Nous entrons sur le plateau, cette version de l’Ecole des Femmes est un succès. Nous sommes jeunes, beaux et travailleurs. La salle est pleine, le décor joliment mis en valeur par les lumières, cette mise en scène est un bonheur.

La Vie est belle et pourtant je commence à ressentir la nervosité de mon partenaire. D’habitude posé, investit, fort, je le découvre sautillant, impatient… nerveux.

Vous venez, dites vous, pour lui donner la main?

Ma première réplique, les premiers mots du spectacle. Enfin d’habitude, parce qu’aujourd’hui rien.
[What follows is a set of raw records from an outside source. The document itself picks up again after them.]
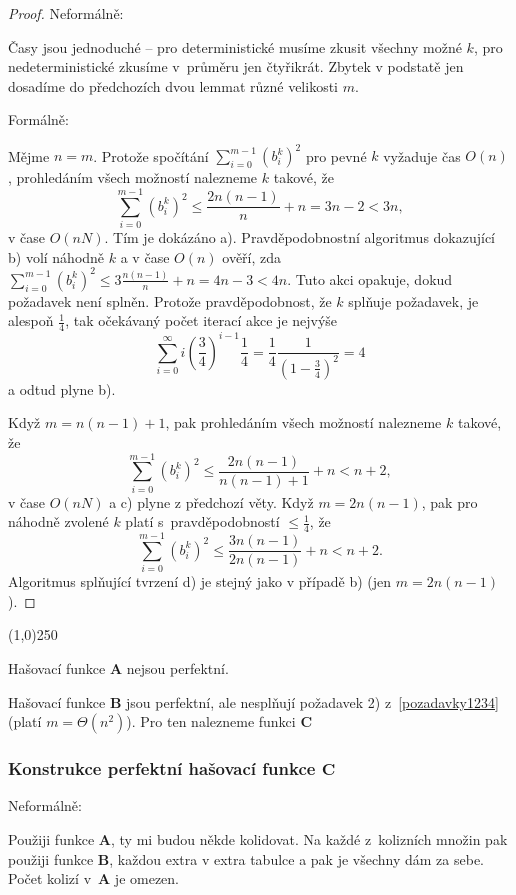 \documentclass[a4paper,12pt]{article}
\newenvironment{myproof}{
  \begin{proof}
    
  }{
  \end{proof}
  \begin{center}
   \line(1,0){250}
   \end{center}
  }
\begin{document}
\begin{myproof}
    
    Neformálně:
    
    Časy jsou jednoduché -- pro deterministické musíme zkusit všechny možné $k$, pro nedeterministické zkusíme v~průměru jen čtyřikrát. Zbytek v podstatě jen dosadíme do předchozích dvou lemmat různé velikosti $m$.
    
    Formálně:
    
    Mějme $n=m$. Protože spočítání 
$\sum_{i=0}^{m-1}(b_i^k)^2$ pro pevné $k$ vyžaduje čas $O
(n)$, prohledáním 
všech možností nalez\-ne\-me $k$ takové, že 
$$\sum_{i=0}^{m-1}(b_i^k)^2\le\frac {2n(n-1)}n+n=3n-2<3n,$$
v čase $O(nN)$. Tím je 
dokázáno a). Pravděpodobnostní algoritmus dokazující b) volí 
náhodně $k$ a v čase $O(n)$ ověří, zda 
$\sum_{i=0}^{m-1}(b_i^k)^2\le 3\frac {n(n-1)}n+n=4n-3<4n$. Tuto akci opakuje, dokud 
požadavek není splněn. Protože pravděpodobnost, že $
k$ splňuje 
požadavek, je alespoň $\frac 14$, tak očekávaný počet ite\-rací 
akce je nejvýše 
$$\sum_{i=0}^{\infty}i(\frac 34)^{i-1}\frac 14=\frac 14\frac 1{(1
-\frac 34)^2}=4$$
a odtud plyne b). 

Když $m=n(n-1)+1$, pak prohledáním všech možností 
nalezne\-me $k$ takové, že 
$$\sum_{i=0}^{m-1}(b_i^k)^2\le\frac {2n(n-1)}{n(n-1)+1}+n<n+2,$$
 v 
čase $O(nN)$ a c) plyne z předchozí věty. Když 
$m=2n(n-1)$, pak pro náhodně zvolené $k$ platí s~pravděpodobností $\le\frac 14$, že 
$$\sum_{i=0}^{m-1}(b_i^k)^2\le\frac {3n(n-1)}{2n(n-1)}+n<n+2.$$
Algoritmus splňující tvrzení d) je stejný jako 
v případě b) (jen $m=2n(n-1)$).

\end{myproof}


Hašovací funkce $\mathbf{A}$ nejsou perfektní.

Hašovací funkce $\mathbf{B}$ jsou perfektní, ale 
nesplňují poža\-davek 2) z~\ref{pozadavky1234} (platí $m=\Theta (n^2)$).  Pro ten nalezneme funkci $\mathbf{C}$

\subsubsection{Konstrukce perfektní hašovací funkce $\mathbf{C}$}

Neformálně:

Použiji funkce $\mathbf{A}$, ty mi budou někde kolidovat. Na každé z~kolizních množin pak použiji funkce $\mathbf{B}$, každou extra v extra tabulce a pak je všechny dám za sebe. Počet kolizí v~$\mathbf{A}$ je omezen.
\end{document}
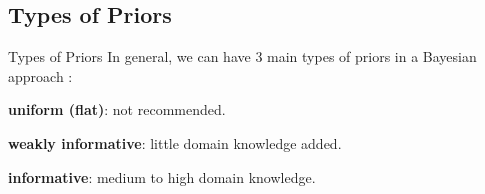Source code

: \subsection{Types of Priors}

\begin{frame}{Types of Priors}
	In general, we can have 3 main types of priors in a Bayesian approach
	\parencite{gelman2013bayesian, mcelreath2020statistical, vandeschootBayesianStatisticsModelling2021}:
	\begin{vfilleditems}
		\item \textbf{uniform (flat)}: not recommended.
		\item \textbf{weakly informative}: little domain knowledge added.
		\item \textbf{informative}: medium to high domain knowledge.
	\end{vfilleditems}
\end{frame}


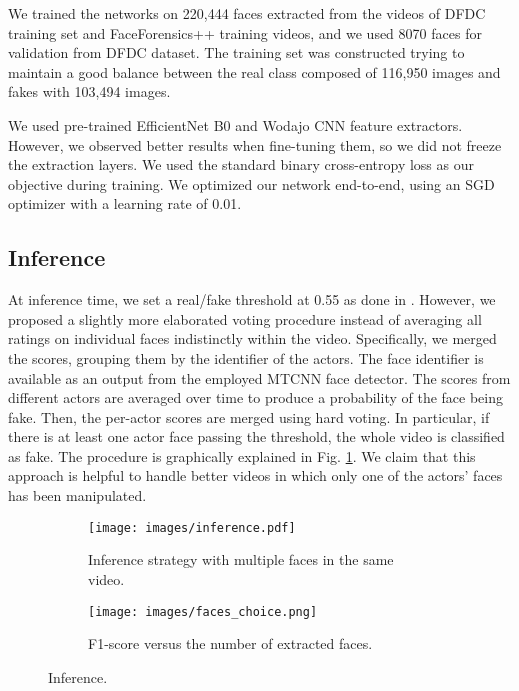 \documentclass[runningheads]{llncs}
\begin{document}
We trained the networks on 220,444 faces extracted from the videos of DFDC training set and FaceForensics++ training videos, and we used 8070 faces for validation from DFDC dataset. The training set was constructed trying to maintain a good balance between the real class composed of 116,950 images and fakes with 103,494 images. 

We used pre-trained EfficientNet B0 and Wodajo CNN feature extractors. However, we observed better results when fine-tuning them, so we did not freeze the extraction layers.
We used the standard binary cross-entropy loss as our objective during training. We optimized our network end-to-end, using an SGD optimizer with a learning rate of 0.01.



\subsection{Inference}
\label{sec:inference}
At inference time, we set a real/fake threshold at 0.55 as done in \cite{heo2021deepfake}. However, we proposed a slightly more elaborated voting procedure instead of averaging all ratings on individual faces indistinctly within the video. Specifically, we merged the scores, grouping them by the identifier of the actors. The face identifier is available as an output from the employed MTCNN face detector. The scores from different actors are averaged over time to produce a probability of the face being fake. Then, the per-actor scores are merged using hard voting. In particular, if there is at least one actor face passing the threshold, the whole video is classified as fake. The procedure is graphically explained in Fig. \ref{figure:evaluation_strategy}. 
We claim that this approach is helpful to handle better videos in which only one of the actors' faces has been manipulated.\begin{figure}[t]
\begin{subfigure}[b]{0.54\textwidth}
\centering
\texttt{[image: images/inference.pdf]}
\caption{Inference strategy with multiple faces in the same video.}
\label{figure:evaluation_strategy}
\end{subfigure}
\begin{subfigure}[b]{0.46\textwidth}
\centering
\texttt{[image: images/faces\_choice.png]}
\caption{F1-score versus the number of extracted faces.}
\label{figure:faces_choice}
\end{subfigure}
\caption{Inference.}
\end{figure}
\end{document}
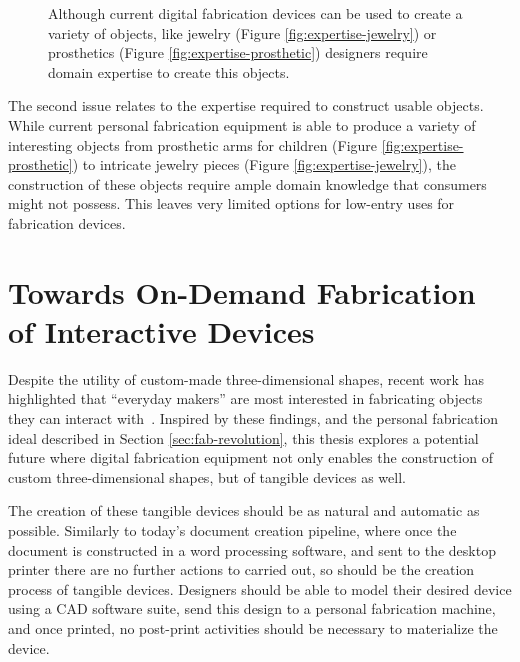     \begin{figure}[h]
      \centering
      \label{}

      \caption{Although current digital fabrication devices can be used to
        create a variety of objects, like jewelry (Figure
        \ref{fig:expertise-jewelry}) or prosthetics (Figure
        \ref{fig:expertise-prosthetic}) designers require domain expertise to
        create this objects.}
    \end{figure}

    The second issue relates to the expertise required to construct usable
    objects. While current personal fabrication equipment is able to produce a
    variety of interesting objects from prosthetic arms for children (Figure
    \ref{fig:expertise-prosthetic}) to intricate jewelry pieces (Figure
    \ref{fig:expertise-jewelry}), the construction of these objects require
    ample domain knowledge that consumers might not possess.  This leaves very
    limited options for low-entry uses for fabrication devices.

  \section{Towards On-Demand Fabrication of Interactive Devices} \label{sec:on-demand}
    Despite the utility of custom-made three-dimensional shapes, recent work has
    highlighted that ``everyday makers'' are most interested in fabricating
    objects they can interact with~\cite{Shewbridge:2014}. Inspired by these
    findings, and the personal fabrication ideal described in Section
    \ref{sec:fab-revolution}, this thesis explores a potential future where
    digital fabrication equipment not only enables the construction of custom
    three-dimensional shapes, but of tangible devices as well.

    The creation of these tangible devices should be as natural and automatic as
    possible. Similarly to today's document creation pipeline, where once the
    document is constructed in a word processing software, and sent to the
    desktop printer there are no further actions to carried out, so should be
    the creation process of tangible devices. Designers should be able to model
    their desired device using a CAD software suite, send this design to a
    personal fabrication machine, and once printed, no post-print activities
    should be necessary to materialize the device.

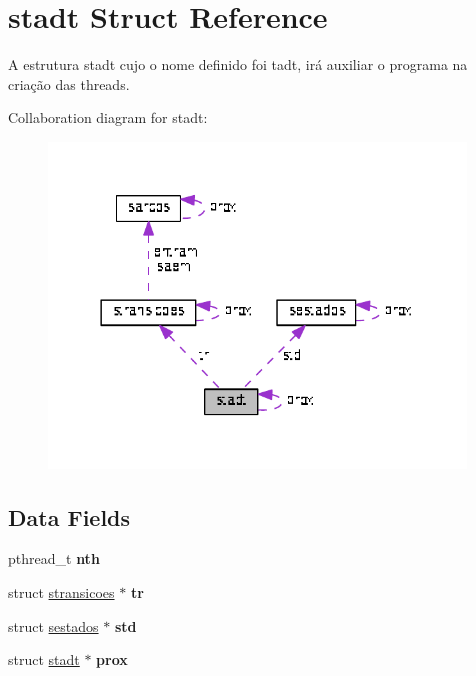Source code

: \hypertarget{structstadt}{\section{stadt Struct Reference}
\label{structstadt}
}



\begin{DoxyItemize}
\item A estrutura stadt cujo o nome definido foi tadt, irá auxiliar o programa na criação das threads. 
\end{DoxyItemize} 




Collaboration diagram for stadt\+:\nopagebreak
\begin{figure}[H]
\begin{center}
\leavevmode
\includegraphics[width=314pt]{structstadt__coll__graph}
\end{center}
\end{figure}
\subsection*{Data Fields}
\begin{DoxyCompactItemize}
\item 
\hypertarget{structstadt_a6b70aec44f3debbafe744148c4d4ecdf}{pthread\+\_\+t {\bfseries nth}}\label{structstadt_a6b70aec44f3debbafe744148c4d4ecdf}

\item 
\hypertarget{structstadt_a9f407187c32ee51a170aad3f1699f042}{struct \hyperlink{structstransicoes}{stransicoes} $\ast$ {\bfseries tr}}\label{structstadt_a9f407187c32ee51a170aad3f1699f042}

\item 
\hypertarget{structstadt_a4d45b2162d0eef245b092ef52da98e5a}{struct \hyperlink{structsestados}{sestados} $\ast$ {\bfseries std}}\label{structstadt_a4d45b2162d0eef245b092ef52da98e5a}

\item 
\hypertarget{structstadt_a3d7dd6a9dcaeab4f8c346ae48437dc35}{struct \hyperlink{structstadt}{stadt} $\ast$ {\bfseries prox}}\label{structstadt_a3d7dd6a9dcaeab4f8c346ae48437dc35}

\end{DoxyCompactItemize}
Rien ! Le trou de mémoire …

Mon partenaire sautille toujours, tourne autour de moi. Je suis en situation de handicap fulgurant . Mon cerveau semble une pierre, il me permet toutes les fonctions vitales mais me prive de parole et de mémoire.
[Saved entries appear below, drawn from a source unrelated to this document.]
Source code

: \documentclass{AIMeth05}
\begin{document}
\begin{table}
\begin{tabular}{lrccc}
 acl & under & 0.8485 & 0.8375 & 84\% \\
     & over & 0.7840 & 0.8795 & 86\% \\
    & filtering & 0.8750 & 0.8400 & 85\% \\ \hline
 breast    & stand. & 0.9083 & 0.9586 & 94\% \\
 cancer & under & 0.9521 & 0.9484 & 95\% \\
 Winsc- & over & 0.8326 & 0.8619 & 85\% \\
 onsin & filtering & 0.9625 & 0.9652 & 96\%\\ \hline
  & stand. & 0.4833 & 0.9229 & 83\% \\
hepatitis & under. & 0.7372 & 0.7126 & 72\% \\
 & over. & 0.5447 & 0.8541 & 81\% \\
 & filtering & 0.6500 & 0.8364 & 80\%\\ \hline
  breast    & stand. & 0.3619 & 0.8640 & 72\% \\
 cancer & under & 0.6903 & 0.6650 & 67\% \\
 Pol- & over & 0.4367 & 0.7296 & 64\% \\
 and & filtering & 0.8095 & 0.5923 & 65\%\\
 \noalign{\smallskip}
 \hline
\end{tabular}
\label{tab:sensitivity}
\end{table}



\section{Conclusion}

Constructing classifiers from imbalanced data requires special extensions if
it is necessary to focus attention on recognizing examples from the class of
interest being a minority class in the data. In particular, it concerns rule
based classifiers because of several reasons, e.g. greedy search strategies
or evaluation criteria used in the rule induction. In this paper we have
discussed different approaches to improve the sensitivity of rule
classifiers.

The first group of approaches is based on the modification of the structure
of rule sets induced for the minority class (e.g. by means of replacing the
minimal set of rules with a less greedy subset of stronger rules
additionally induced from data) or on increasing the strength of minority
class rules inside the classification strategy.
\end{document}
Mon partenaire sautille, attend les premiers mots qui lanceront nos deux heures de spectacle.

Rien.

Je reste toujours impuissant, incapable de sortir le moindre mot. Je n’ai plus de salive. Mes mains cherchent les siennes, les trouvent et s’y agrippent. Nous sommes moites. J’initie une petite danse douce et improbable.

Une légère brume d’interrogation semble se poser sur les spectateurs, l’équipe du spectacle se tend. J’entends « Il va parler ce con! » J’en suis incapable, c’est fou.

Et puis, dans ce temps distendu posant clairement une idée d’éternité, les mots claquent enfin, tout se libère, je parle à nouveau :

Vous venez dites vous pour lui donner la main ?!
« Oui ! » enchaîne à pleine voix mon partenaire « Je veux terminer la chose d’en demain ! »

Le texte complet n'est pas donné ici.